El Campeón me tiene respeto y conmigo se expresa con cautela. En cambio, parece que en Mukrah ve a un inferior.
—Asqueroso hombre de piedra, ¿por qué no te muerdes la lengua y no me preguntas sobre cosas que no te incumben? —Aprieta la empuñadura del látigo y lo convierte en un arma de fuego de llama azulada—. ¿Te acuerdas de lo mucho que te gustó la última vez? —escupe las palabras con satisfacción, disfrutando con cada una de ellas.
Aunque Mukrah no retrocede, se nota que se prepara para aguantar el dolor.
—Déjalo —digo, agachando la cabeza, observando el brillo que producen las piedras que me rodean.
Ríe; al darme la espalda no ha visto cómo parte de la arena centellea. Tampoco cómo las guardias están paralizadas. Todos menos él han sido testigos del resplandor que desprende mi cuerpo. Incluso Dharta, que se halla en la otra punta de La Gladia, está inmóvil.
—El que te quieran con vida no significa que puedas hablarme en ese tono... —Calla cuando se gira y contempla el espectáculo lumínico—. ¿Qué demonios? —murmura.
Los sentidos se han amplificado y escucho a la perfección lo que dice. De algún modo, mi alma ha contactado con la del dios asesinado. La arena que alguna vez formó parte de él sirve como medio para escucharlo.
«Hajr ghaethet germer par droggjan».
No entiendo muy bien lo que dice, pero sí sé lo que siente. Está atrapado en La Gladia y en los lugares donde usan sus restos como un portal al Erghukran: al Infierno debajo del Infierno.
«Merf fero paere aheterte jahsau», siento que me pide que lo libere, que destruya La Gladia.

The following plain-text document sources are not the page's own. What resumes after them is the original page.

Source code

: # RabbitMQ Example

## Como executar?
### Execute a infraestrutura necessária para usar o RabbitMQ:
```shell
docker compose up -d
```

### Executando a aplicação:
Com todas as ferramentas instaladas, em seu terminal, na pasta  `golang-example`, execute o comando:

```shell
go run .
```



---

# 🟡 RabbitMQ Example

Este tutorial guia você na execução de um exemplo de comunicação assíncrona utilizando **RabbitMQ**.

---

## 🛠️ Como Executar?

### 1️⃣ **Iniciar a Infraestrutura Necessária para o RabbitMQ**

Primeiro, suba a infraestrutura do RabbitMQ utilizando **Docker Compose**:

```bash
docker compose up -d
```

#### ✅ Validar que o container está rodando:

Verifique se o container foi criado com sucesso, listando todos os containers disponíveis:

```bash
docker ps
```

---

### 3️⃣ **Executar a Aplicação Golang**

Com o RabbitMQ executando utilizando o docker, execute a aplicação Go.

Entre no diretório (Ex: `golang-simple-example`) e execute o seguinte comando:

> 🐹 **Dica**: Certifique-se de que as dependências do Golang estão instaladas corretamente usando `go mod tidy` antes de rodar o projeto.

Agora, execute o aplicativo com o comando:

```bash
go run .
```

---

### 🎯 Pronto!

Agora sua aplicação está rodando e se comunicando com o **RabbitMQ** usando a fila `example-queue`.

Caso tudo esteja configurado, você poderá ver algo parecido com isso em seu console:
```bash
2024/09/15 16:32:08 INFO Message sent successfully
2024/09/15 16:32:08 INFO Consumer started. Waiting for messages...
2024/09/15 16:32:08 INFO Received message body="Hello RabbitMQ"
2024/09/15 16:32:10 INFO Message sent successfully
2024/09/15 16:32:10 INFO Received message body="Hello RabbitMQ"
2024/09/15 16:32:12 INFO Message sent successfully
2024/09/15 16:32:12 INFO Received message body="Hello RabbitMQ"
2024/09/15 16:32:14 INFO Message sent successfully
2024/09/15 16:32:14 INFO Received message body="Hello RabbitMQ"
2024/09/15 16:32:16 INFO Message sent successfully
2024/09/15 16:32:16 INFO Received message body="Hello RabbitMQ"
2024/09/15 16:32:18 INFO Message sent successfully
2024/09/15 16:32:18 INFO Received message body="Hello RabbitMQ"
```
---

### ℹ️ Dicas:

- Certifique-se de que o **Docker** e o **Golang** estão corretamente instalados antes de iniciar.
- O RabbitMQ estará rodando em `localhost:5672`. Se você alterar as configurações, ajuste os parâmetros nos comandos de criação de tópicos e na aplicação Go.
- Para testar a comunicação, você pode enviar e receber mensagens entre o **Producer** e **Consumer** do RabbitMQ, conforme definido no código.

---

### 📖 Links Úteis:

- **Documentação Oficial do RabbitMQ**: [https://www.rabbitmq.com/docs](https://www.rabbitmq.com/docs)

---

«Hartte opakore werthp kduai aiuyw qeiowjer», cada vez entiendo mejor las palabras, quiere que derrame la sangre de un Ghuraki sobre la arena, la de uno poderoso.
«Hbnarn pdhert garw kjaer poeyuiv retysavbv poanwhsi ajdkogje» dice que si consigo liberarlo estará en deuda conmigo.
Cuando deja de hablar, contesto:
«Te prometo que regaré La Gladia con la sangre de un Ghuraki», antes de que la voz de su alma vuelva a ser atrapada por la oscuridad, escucho cómo me da las gracias.
Las piedras se apagan, la cabeza me da vueltas y caigo mareado sobre la arena.
—¡Vagalat! —oigo el grito de preocupación de Mukrah.
Apenas puedo moverme, pero ahora sé que tenemos a un dios muerto de nuestra parte. Y también que el día de los juegos podremos contar con una pequeña ayuda.
Antes de perder el conocimiento, escucho con claridad el graznido de Laht. Siento que no está muy lejos de esta ciudad. Aunque por el ruido metálico que resuena cuando mueve las patas, deduzco que se encuentra encadenado. Alguien lo mantiene cautivo.
—Laht... —me da tiempo de susurrar antes de que, a causa del agotamiento, mi mente se llene con el vacío del silencio.